Extracted information
-- Opening Marker --

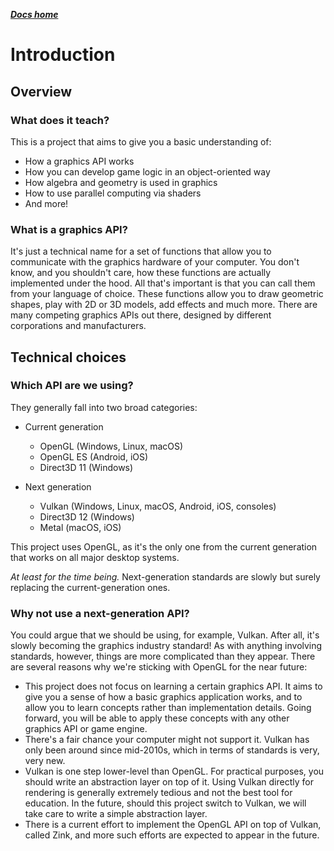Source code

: ***[Docs home](../docs.md)***

# Introduction

## Overview

### What does it teach?

This is a project that aims to give you a basic understanding of:

-   How a graphics API works
-   How you can develop game logic in an object-oriented way
-   How algebra and geometry is used in graphics
-   How to use parallel computing via shaders
-   And more!


### What is a graphics API?

It's just a technical name for a set of functions that allow you to communicate with the graphics hardware of your computer. You don't know, and you shouldn't care, how these functions are actually implemented under the hood. All that's important is that you can call them from your language of choice. These functions allow you to draw geometric shapes, play with 2D or 3D models, add effects and much more. There are many competing graphics APIs out there, designed by different corporations and manufacturers.


## Technical choices

### Which API are we using?

They generally fall into two broad categories:

-   Current generation
    -   OpenGL (Windows, Linux, macOS)
    -   OpenGL ES (Android, iOS)
    -   Direct3D 11 (Windows)

-   Next generation
    -   Vulkan (Windows, Linux, macOS, Android, iOS, consoles)
    -   Direct3D 12 (Windows)
    -   Metal (macOS, iOS)

This project uses OpenGL, as it's the only one from the current generation that works on all major desktop systems.

*At least for the time being.* Next-generation standards are slowly but surely replacing the current-generation ones.


### Why not use a next-generation API?

You could argue that we should be using, for example, Vulkan. After all, it's slowly becoming the graphics industry standard! As with anything involving standards, however, things are more complicated than they appear. There are several reasons why we're sticking with OpenGL for the near future:

-   This project does not focus on learning a certain graphics API. It aims to give you a sense of how a basic graphics application works, and to allow you to learn concepts rather than implementation details. Going forward, you will be able to apply these concepts with any other graphics API or game engine.
-   There's a fair chance your computer might not support it. Vulkan has only been around since mid-2010s, which in terms of standards is very, very new.
-   Vulkan is one step lower-level than OpenGL. For practical purposes, you should write an abstraction layer on top of it. Using Vulkan directly for rendering is generally extremely tedious and not the best tool for education. In the future, should this project switch to Vulkan, we will take care to write a simple abstraction layer.
-   There is a current effort to implement the OpenGL API on top of Vulkan, called Zink, and more such efforts are expected to appear in the future.
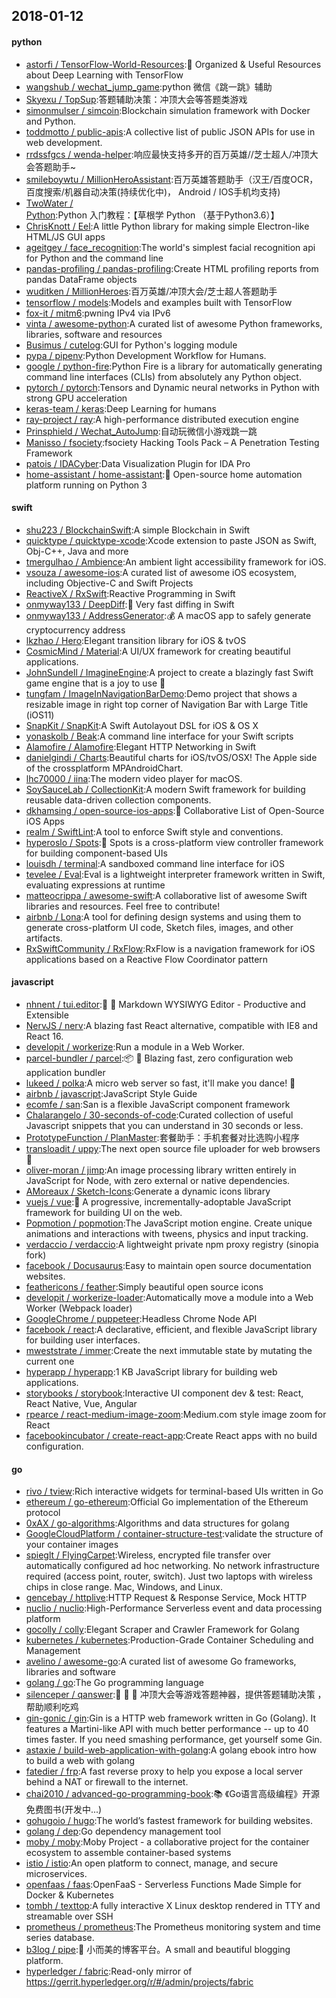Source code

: ## 2018-01-12

#### python
* [astorfi / TensorFlow-World-Resources](https://github.com/astorfi/TensorFlow-World-Resources):📡 Organized & Useful Resources about Deep Learning with TensorFlow
* [wangshub / wechat_jump_game](https://github.com/wangshub/wechat_jump_game):python 微信《跳一跳》辅助
* [Skyexu / TopSup](https://github.com/Skyexu/TopSup):答题辅助决策：冲顶大会等答题类游戏
* [simonmulser / simcoin](https://github.com/simonmulser/simcoin):Blockchain simulation framework with Docker and Python.
* [toddmotto / public-apis](https://github.com/toddmotto/public-apis):A collective list of public JSON APIs for use in web development.
* [rrdssfgcs / wenda-helper](https://github.com/rrdssfgcs/wenda-helper):响应最快支持多开的百万英雄//芝士超人/冲顶大会答题助手~
* [smileboywtu / MillionHeroAssistant](https://github.com/smileboywtu/MillionHeroAssistant):百万英雄答题助手（汉王/百度OCR， 百度搜索/机器自动决策(持续优化中)， Android / IOS手机均支持)
* [TwoWater / Python](https://github.com/TwoWater/Python):Python 入门教程：【草根学 Python （基于Python3.6）】
* [ChrisKnott / Eel](https://github.com/ChrisKnott/Eel):A little Python library for making simple Electron-like HTML/JS GUI apps
* [ageitgey / face_recognition](https://github.com/ageitgey/face_recognition):The world's simplest facial recognition api for Python and the command line
* [pandas-profiling / pandas-profiling](https://github.com/pandas-profiling/pandas-profiling):Create HTML profiling reports from pandas DataFrame objects
* [wuditken / MillionHeroes](https://github.com/wuditken/MillionHeroes):百万英雄/冲顶大会/芝士超人答题助手
* [tensorflow / models](https://github.com/tensorflow/models):Models and examples built with TensorFlow
* [fox-it / mitm6](https://github.com/fox-it/mitm6):pwning IPv4 via IPv6
* [vinta / awesome-python](https://github.com/vinta/awesome-python):A curated list of awesome Python frameworks, libraries, software and resources
* [Busimus / cutelog](https://github.com/Busimus/cutelog):GUI for Python's logging module
* [pypa / pipenv](https://github.com/pypa/pipenv):Python Development Workflow for Humans.
* [google / python-fire](https://github.com/google/python-fire):Python Fire is a library for automatically generating command line interfaces (CLIs) from absolutely any Python object.
* [pytorch / pytorch](https://github.com/pytorch/pytorch):Tensors and Dynamic neural networks in Python with strong GPU acceleration
* [keras-team / keras](https://github.com/keras-team/keras):Deep Learning for humans
* [ray-project / ray](https://github.com/ray-project/ray):A high-performance distributed execution engine
* [Prinsphield / Wechat_AutoJump](https://github.com/Prinsphield/Wechat_AutoJump):自动玩微信小游戏跳一跳
* [Manisso / fsociety](https://github.com/Manisso/fsociety):fsociety Hacking Tools Pack – A Penetration Testing Framework
* [patois / IDACyber](https://github.com/patois/IDACyber):Data Visualization Plugin for IDA Pro
* [home-assistant / home-assistant](https://github.com/home-assistant/home-assistant):🏡 Open-source home automation platform running on Python 3

#### swift
* [shu223 / BlockchainSwift](https://github.com/shu223/BlockchainSwift):A simple Blockchain in Swift
* [quicktype / quicktype-xcode](https://github.com/quicktype/quicktype-xcode):Xcode extension to paste JSON as Swift, Obj-C++, Java and more
* [tmergulhao / Ambience](https://github.com/tmergulhao/Ambience):An ambient light accessibility framework for iOS.
* [vsouza / awesome-ios](https://github.com/vsouza/awesome-ios):A curated list of awesome iOS ecosystem, including Objective-C and Swift Projects
* [ReactiveX / RxSwift](https://github.com/ReactiveX/RxSwift):Reactive Programming in Swift
* [onmyway133 / DeepDiff](https://github.com/onmyway133/DeepDiff):🦀 Very fast diffing in Swift
* [onmyway133 / AddressGenerator](https://github.com/onmyway133/AddressGenerator):💰 A macOS app to safely generate cryptocurrency address
* [lkzhao / Hero](https://github.com/lkzhao/Hero):Elegant transition library for iOS & tvOS
* [CosmicMind / Material](https://github.com/CosmicMind/Material):A UI/UX framework for creating beautiful applications.
* [JohnSundell / ImagineEngine](https://github.com/JohnSundell/ImagineEngine):A project to create a blazingly fast Swift game engine that is a joy to use 🚀
* [tungfam / ImageInNavigationBarDemo](https://github.com/tungfam/ImageInNavigationBarDemo):Demo project that shows a resizable image in right top corner of Navigation Bar with Large Title (iOS11)
* [SnapKit / SnapKit](https://github.com/SnapKit/SnapKit):A Swift Autolayout DSL for iOS & OS X
* [yonaskolb / Beak](https://github.com/yonaskolb/Beak):A command line interface for your Swift scripts
* [Alamofire / Alamofire](https://github.com/Alamofire/Alamofire):Elegant HTTP Networking in Swift
* [danielgindi / Charts](https://github.com/danielgindi/Charts):Beautiful charts for iOS/tvOS/OSX! The Apple side of the crossplatform MPAndroidChart.
* [lhc70000 / iina](https://github.com/lhc70000/iina):The modern video player for macOS.
* [SoySauceLab / CollectionKit](https://github.com/SoySauceLab/CollectionKit):A modern Swift framework for building reusable data-driven collection components.
* [dkhamsing / open-source-ios-apps](https://github.com/dkhamsing/open-source-ios-apps):📱 Collaborative List of Open-Source iOS Apps
* [realm / SwiftLint](https://github.com/realm/SwiftLint):A tool to enforce Swift style and conventions.
* [hyperoslo / Spots](https://github.com/hyperoslo/Spots):🎍 Spots is a cross-platform view controller framework for building component-based UIs
* [louisdh / terminal](https://github.com/louisdh/terminal):A sandboxed command line interface for iOS
* [tevelee / Eval](https://github.com/tevelee/Eval):Eval is a lightweight interpreter framework written in Swift, evaluating expressions at runtime
* [matteocrippa / awesome-swift](https://github.com/matteocrippa/awesome-swift):A collaborative list of awesome Swift libraries and resources. Feel free to contribute!
* [airbnb / Lona](https://github.com/airbnb/Lona):A tool for defining design systems and using them to generate cross-platform UI code, Sketch files, images, and other artifacts.
* [RxSwiftCommunity / RxFlow](https://github.com/RxSwiftCommunity/RxFlow):RxFlow is a navigation framework for iOS applications based on a Reactive Flow Coordinator pattern

#### javascript
* [nhnent / tui.editor](https://github.com/nhnent/tui.editor):🍞 📝 Markdown WYSIWYG Editor - Productive and Extensible
* [NervJS / nerv](https://github.com/NervJS/nerv):A blazing fast React alternative, compatible with IE8 and React 16.
* [developit / workerize](https://github.com/developit/workerize):Run a module in a Web Worker.
* [parcel-bundler / parcel](https://github.com/parcel-bundler/parcel):📦 🚀 Blazing fast, zero configuration web application bundler
* [lukeed / polka](https://github.com/lukeed/polka):A micro web server so fast, it'll make you dance! 👯
* [airbnb / javascript](https://github.com/airbnb/javascript):JavaScript Style Guide
* [ecomfe / san](https://github.com/ecomfe/san):San is a flexible JavaScript component framework
* [Chalarangelo / 30-seconds-of-code](https://github.com/Chalarangelo/30-seconds-of-code):Curated collection of useful Javascript snippets that you can understand in 30 seconds or less.
* [PrototypeFunction / PlanMaster](https://github.com/PrototypeFunction/PlanMaster):套餐助手：手机套餐对比选购小程序
* [transloadit / uppy](https://github.com/transloadit/uppy):The next open source file uploader for web browsers 🐶
* [oliver-moran / jimp](https://github.com/oliver-moran/jimp):An image processing library written entirely in JavaScript for Node, with zero external or native dependencies.
* [AMoreaux / Sketch-Icons](https://github.com/AMoreaux/Sketch-Icons):Generate a dynamic icons library
* [vuejs / vue](https://github.com/vuejs/vue):🖖 A progressive, incrementally-adoptable JavaScript framework for building UI on the web.
* [Popmotion / popmotion](https://github.com/Popmotion/popmotion):The JavaScript motion engine. Create unique animations and interactions with tweens, physics and input tracking.
* [verdaccio / verdaccio](https://github.com/verdaccio/verdaccio):A lightweight private npm proxy registry (sinopia fork)
* [facebook / Docusaurus](https://github.com/facebook/Docusaurus):Easy to maintain open source documentation websites.
* [feathericons / feather](https://github.com/feathericons/feather):Simply beautiful open source icons
* [developit / workerize-loader](https://github.com/developit/workerize-loader):Automatically move a module into a Web Worker (Webpack loader)
* [GoogleChrome / puppeteer](https://github.com/GoogleChrome/puppeteer):Headless Chrome Node API
* [facebook / react](https://github.com/facebook/react):A declarative, efficient, and flexible JavaScript library for building user interfaces.
* [mweststrate / immer](https://github.com/mweststrate/immer):Create the next immutable state by mutating the current one
* [hyperapp / hyperapp](https://github.com/hyperapp/hyperapp):1 KB JavaScript library for building web applications.
* [storybooks / storybook](https://github.com/storybooks/storybook):Interactive UI component dev & test: React, React Native, Vue, Angular
* [rpearce / react-medium-image-zoom](https://github.com/rpearce/react-medium-image-zoom):Medium.com style image zoom for React
* [facebookincubator / create-react-app](https://github.com/facebookincubator/create-react-app):Create React apps with no build configuration.

#### go
* [rivo / tview](https://github.com/rivo/tview):Rich interactive widgets for terminal-based UIs written in Go
* [ethereum / go-ethereum](https://github.com/ethereum/go-ethereum):Official Go implementation of the Ethereum protocol
* [0xAX / go-algorithms](https://github.com/0xAX/go-algorithms):Algorithms and data structures for golang
* [GoogleCloudPlatform / container-structure-test](https://github.com/GoogleCloudPlatform/container-structure-test):validate the structure of your container images
* [spieglt / FlyingCarpet](https://github.com/spieglt/FlyingCarpet):Wireless, encrypted file transfer over automatically configured ad hoc networking. No network infrastructure required (access point, router, switch). Just two laptops with wireless chips in close range. Mac, Windows, and Linux.
* [gencebay / httplive](https://github.com/gencebay/httplive):HTTP Request & Response Service, Mock HTTP
* [nuclio / nuclio](https://github.com/nuclio/nuclio):High-Performance Serverless event and data processing platform
* [gocolly / colly](https://github.com/gocolly/colly):Elegant Scraper and Crawler Framework for Golang
* [kubernetes / kubernetes](https://github.com/kubernetes/kubernetes):Production-Grade Container Scheduling and Management
* [avelino / awesome-go](https://github.com/avelino/awesome-go):A curated list of awesome Go frameworks, libraries and software
* [golang / go](https://github.com/golang/go):The Go programming language
* [silenceper / qanswer](https://github.com/silenceper/qanswer):🥇 🥇 🥇 冲顶大会等游戏答题神器，提供答题辅助决策 ，帮助顺利吃鸡
* [gin-gonic / gin](https://github.com/gin-gonic/gin):Gin is a HTTP web framework written in Go (Golang). It features a Martini-like API with much better performance -- up to 40 times faster. If you need smashing performance, get yourself some Gin.
* [astaxie / build-web-application-with-golang](https://github.com/astaxie/build-web-application-with-golang):A golang ebook intro how to build a web with golang
* [fatedier / frp](https://github.com/fatedier/frp):A fast reverse proxy to help you expose a local server behind a NAT or firewall to the internet.
* [chai2010 / advanced-go-programming-book](https://github.com/chai2010/advanced-go-programming-book):📚 《Go语言高级编程》开源免费图书(开发中...)
* [gohugoio / hugo](https://github.com/gohugoio/hugo):The world’s fastest framework for building websites.
* [golang / dep](https://github.com/golang/dep):Go dependency management tool
* [moby / moby](https://github.com/moby/moby):Moby Project - a collaborative project for the container ecosystem to assemble container-based systems
* [istio / istio](https://github.com/istio/istio):An open platform to connect, manage, and secure microservices.
* [openfaas / faas](https://github.com/openfaas/faas):OpenFaaS - Serverless Functions Made Simple for Docker & Kubernetes
* [tombh / texttop](https://github.com/tombh/texttop):A fully interactive X Linux desktop rendered in TTY and streamable over SSH
* [prometheus / prometheus](https://github.com/prometheus/prometheus):The Prometheus monitoring system and time series database.
* [b3log / pipe](https://github.com/b3log/pipe):🎷 小而美的博客平台。A small and beautiful blogging platform.
* [hyperledger / fabric](https://github.com/hyperledger/fabric):Read-only mirror of https://gerrit.hyperledger.org/r/#/admin/projects/fabric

-- Closing Marker --

Exercise requirements
Report only a number: how many lines in the material above contain the string "Serverless".

Answer to this task
2